Higher Education Ph.D. Dissertations


The Relationship Between Adolescents' Self-Reported Mental Health Characteristics and College Enrollment Behaviors

Date of Award


Document Type


Degree Name

Doctor of Philosophy (Ph.D.)


Higher Education Administration

First Advisor

Margaret Booth (Committee Chair)

Second Advisor

Patrick Pauken (Committee Member)

Third Advisor

Maureen Wilson (Committee Member)

Fourth Advisor

Richard Schnipke (Other)

Fifth Advisor

Audrey Roberts (Committee Member)


More college students are reporting adverse mental health concerns that negatively influence their student success than in previous years (Center for Collegiate Mental Health, 2020; Xiao et al., 2017). Postsecondary literature lacks evidence to support the influence of adolescents’ adverse mental health characteristics on future college enrollment behaviors. Using Terenzini and Reason’s college impact model (2005) and Arnett’s emerging adulthood theory (2015), the purpose of this study was to investigate the relationship between adolescents’ self-reported mental health characteristics and future college enrollment behaviors. This study was part of an ongoing, longitudinal study, the Adolescent Academic Context Study (AACS) that investigated student characteristics and their relationship with academic achievement and school climate.
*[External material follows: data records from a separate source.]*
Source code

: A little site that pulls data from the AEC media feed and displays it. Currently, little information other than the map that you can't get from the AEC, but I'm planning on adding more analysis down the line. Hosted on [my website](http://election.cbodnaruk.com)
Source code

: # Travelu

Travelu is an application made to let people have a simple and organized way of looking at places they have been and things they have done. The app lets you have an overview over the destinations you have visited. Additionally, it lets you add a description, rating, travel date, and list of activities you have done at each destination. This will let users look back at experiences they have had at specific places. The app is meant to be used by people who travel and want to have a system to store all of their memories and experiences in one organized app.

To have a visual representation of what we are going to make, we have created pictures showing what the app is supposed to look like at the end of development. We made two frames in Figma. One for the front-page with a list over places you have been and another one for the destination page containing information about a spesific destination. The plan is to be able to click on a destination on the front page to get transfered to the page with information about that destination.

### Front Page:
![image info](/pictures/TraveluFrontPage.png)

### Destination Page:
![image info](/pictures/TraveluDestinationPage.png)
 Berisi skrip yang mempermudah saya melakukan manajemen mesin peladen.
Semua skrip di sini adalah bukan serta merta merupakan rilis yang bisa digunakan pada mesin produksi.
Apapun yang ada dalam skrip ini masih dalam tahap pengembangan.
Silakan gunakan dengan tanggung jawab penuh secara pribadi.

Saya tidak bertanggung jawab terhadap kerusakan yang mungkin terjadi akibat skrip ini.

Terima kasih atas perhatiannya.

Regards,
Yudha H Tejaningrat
This study focused on 555 11th grade students, their scores on three mental health measures (self-esteem, hope, and depression), and their college enrollment data obtained via the National Student Clearinghouse (NSC). Quantitative analysis found: (a) White students were more likely to enroll in college than ethnically minoritized students; (b) students who enrolled in college immediately following high school were more likely to graduate with a college certificate or degree; (c) students who stopped out of college were less likely to graduate from college than those students who had continuous college enrollment; (d) the 11th grade students who eventually enrolled in college had higher levels of self-esteem and hope than those 11th grade students who did not enroll in college, and; (e) the 11th grade students who eventually graduated with a college certificate or degree reported higher levels of self-esteem and hope compared to those participants who did not graduate with a college certificate or degree. Several implications for policy, practice and future research developed from this study. More licensed mental health professionals must be available in K-16 settings to aid with life transitions and self-esteem, anxiety, and depressive feelings. Future researchers can investigate other precollege characteristics that may impact college enrollment (stereotype threat and perception of achievement). Finally, researchers should consider focusing on the non-college enrolled person’s mental health characteristics and their decision to not enroll in college.